# "Guess this Mix" too!



## KKWinAL (Sep 16, 2011)

We rescued the dog pictured below. Her name is Marshie and her and her brother were thrown out by someone who didn't want them when they were about 5 weeks old. They were advertised by the rescue organization as a Spitz (aka American Eskimo Dog). I signed up at eskieforums but most of the responses indicated that she is an Eskie mix, or some sort of terrier. She is all white, with a curled tail, and a soft fluffy coat (short fine hair). At 13 weeks old, she is about 7 pounds and is tall as my 3 adult Yorkies. So, would any of you care to take a shot at guessing her mix?









Marshie at 10 weeks old









Marshie at 13 weeks old









Marshie's brother (about 7 weeks old here)


----------



## Keechak (Aug 10, 2008)

before I even read your comments the first thing I thought was "American Eskimo mix" judging by her picture at 7 weeks I'm thinking she will get a medium length fluffy coat of hair on her as an adult. puppies are often "naked" between 3 and 10 months as they are loosing their baby fur and starting to grow their adult coats. I also think maybe terrier in there, maybe chihuahua mix?


----------



## GottaLuvMutts (Jun 1, 2009)

Yes, I see chi.


----------



## KKWinAL (Sep 16, 2011)

You really think chihuahua mixed even though she's already the size of one at 13 weeks old? My wife's grandmother has 2 chihuahuas and she's already taller than they are.
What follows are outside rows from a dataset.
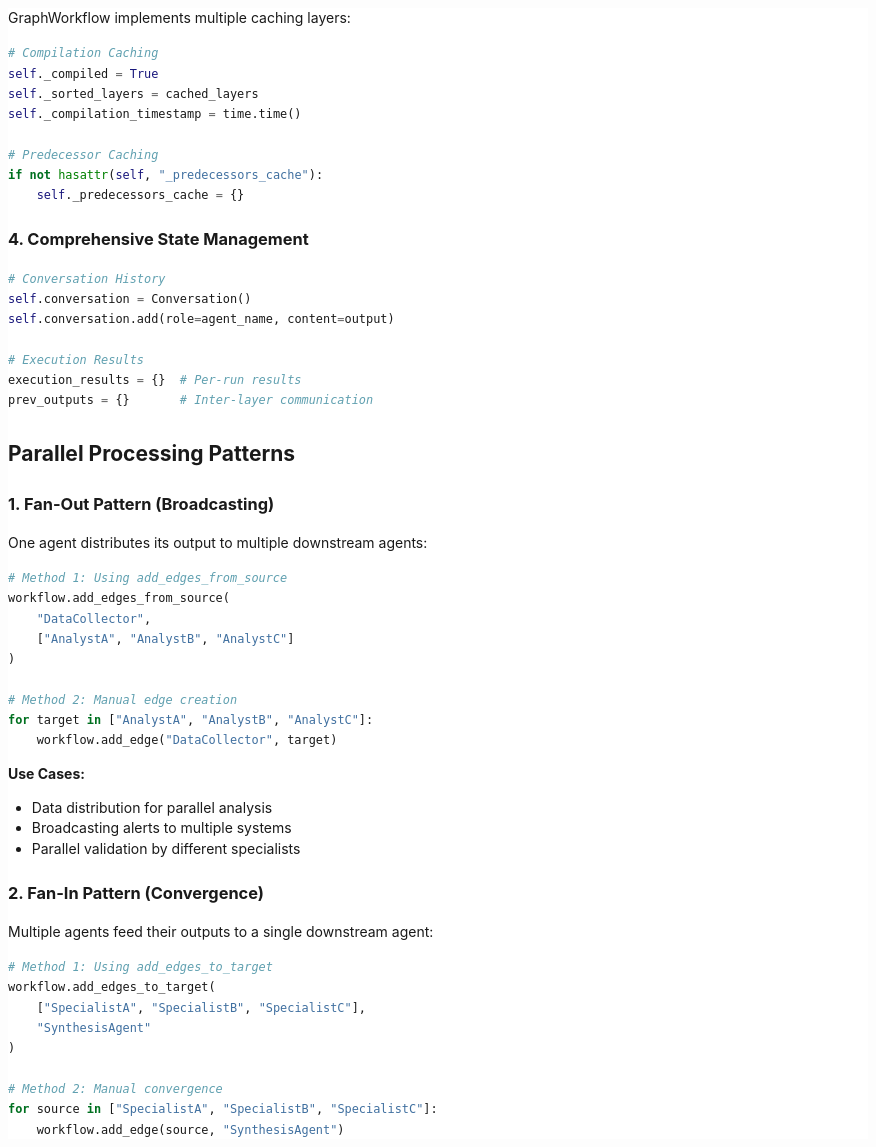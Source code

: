 GraphWorkflow implements multiple caching layers:

```python
# Compilation Caching
self._compiled = True
self._sorted_layers = cached_layers
self._compilation_timestamp = time.time()

# Predecessor Caching
if not hasattr(self, "_predecessors_cache"):
    self._predecessors_cache = {}
```

### 4. Comprehensive State Management

```python
# Conversation History
self.conversation = Conversation()
self.conversation.add(role=agent_name, content=output)

# Execution Results
execution_results = {}  # Per-run results
prev_outputs = {}       # Inter-layer communication
```

## Parallel Processing Patterns

### 1. Fan-Out Pattern (Broadcasting)

One agent distributes its output to multiple downstream agents:

```python
# Method 1: Using add_edges_from_source
workflow.add_edges_from_source(
    "DataCollector", 
    ["AnalystA", "AnalystB", "AnalystC"]
)

# Method 2: Manual edge creation
for target in ["AnalystA", "AnalystB", "AnalystC"]:
    workflow.add_edge("DataCollector", target)
```

**Use Cases:**

- Data distribution for parallel analysis
- Broadcasting alerts to multiple systems
- Parallel validation by different specialists

### 2. Fan-In Pattern (Convergence)

Multiple agents feed their outputs to a single downstream agent:

```python
# Method 1: Using add_edges_to_target
workflow.add_edges_to_target(
    ["SpecialistA", "SpecialistB", "SpecialistC"],
    "SynthesisAgent"
)

# Method 2: Manual convergence
for source in ["SpecialistA", "SpecialistB", "SpecialistC"]:
    workflow.add_edge(source, "SynthesisAgent")
```
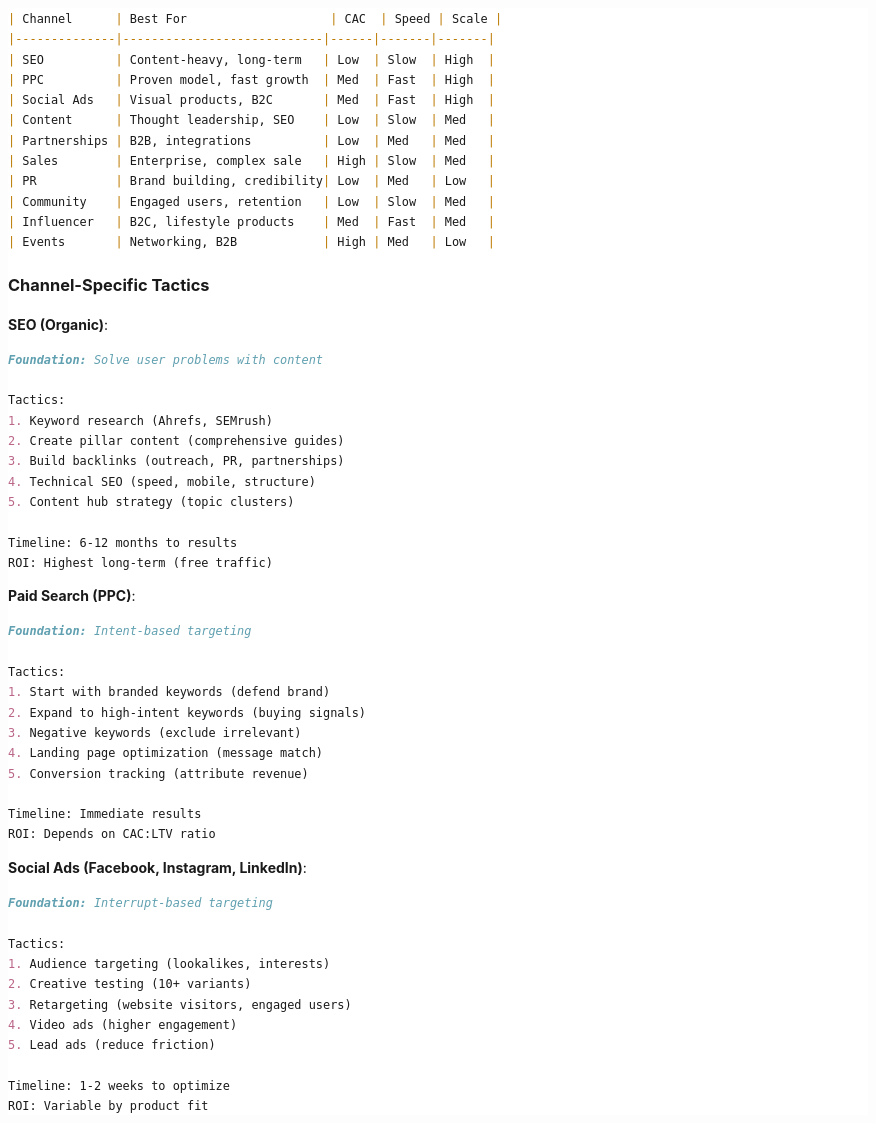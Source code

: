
 ```markdown
| Channel      | Best For                    | CAC  | Speed | Scale |
|--------------|----------------------------|------|-------|-------|
| SEO          | Content-heavy, long-term   | Low  | Slow  | High  |
| PPC          | Proven model, fast growth  | Med  | Fast  | High  |
| Social Ads   | Visual products, B2C       | Med  | Fast  | High  |
| Content      | Thought leadership, SEO    | Low  | Slow  | Med   |
| Partnerships | B2B, integrations          | Low  | Med   | Med   |
| Sales        | Enterprise, complex sale   | High | Slow  | Med   |
| PR           | Brand building, credibility| Low  | Med   | Low   |
| Community    | Engaged users, retention   | Low  | Slow  | Med   |
| Influencer   | B2C, lifestyle products    | Med  | Fast  | Med   |
| Events       | Networking, B2B            | High | Med   | Low   |
```

### Channel-Specific Tactics

**SEO (Organic)**:
```markdown
Foundation: Solve user problems with content

Tactics:
1. Keyword research (Ahrefs, SEMrush)
2. Create pillar content (comprehensive guides)
3. Build backlinks (outreach, PR, partnerships)
4. Technical SEO (speed, mobile, structure)
5. Content hub strategy (topic clusters)

Timeline: 6-12 months to results
ROI: Highest long-term (free traffic)
```

**Paid Search (PPC)**:
```markdown
Foundation: Intent-based targeting

Tactics:
1. Start with branded keywords (defend brand)
2. Expand to high-intent keywords (buying signals)
3. Negative keywords (exclude irrelevant)
4. Landing page optimization (message match)
5. Conversion tracking (attribute revenue)

Timeline: Immediate results
ROI: Depends on CAC:LTV ratio
```

**Social Ads (Facebook, Instagram, LinkedIn)**:
```markdown
Foundation: Interrupt-based targeting

Tactics:
1. Audience targeting (lookalikes, interests)
2. Creative testing (10+ variants)
3. Retargeting (website visitors, engaged users)
4. Video ads (higher engagement)
5. Lead ads (reduce friction)

Timeline: 1-2 weeks to optimize
ROI: Variable by product fit
```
Would that even be possible assuming that one of the parents was an American Eskimo Dog that could be 30 pounds? On the other hand, my vet seemed to think she could be an Eskie/Pom mix, so I guess it is possible. The only thought that come to mind would be JRT mixed in...but she is almost completely white, except for the tip of one ear and a barely visible spot on her back, both of which are a biscuit color (which is not uncommon for an Eskie). The other indicator that she's mixed is her hair is short. Most Eskie puppies that I found on the internet at her age are really fluffy. I'm guessing that she'll probably be about 30 pounds or so when she's fully grown. I guess time will tell in about a year or so when she has reached her maximum height.


----------



## mom24doggies (Mar 25, 2011)

Yeah, eskie mix for sure...not certain about what else is in there...she seems a bit big for a chi and if she were mixed with a pom she'd be way fluffier. She's cute though!


----------



## synrgy501 (Sep 19, 2011)

I see chi in her head. I wouldn't worry too much about the size, even if she has a little chi in her it may not be enough to affect her size all that much.


----------



## Ms. HoundDog (Sep 20, 2011)

I see an Eskie-Chi with possibly a bit of Australian Shepherd ^_^


----------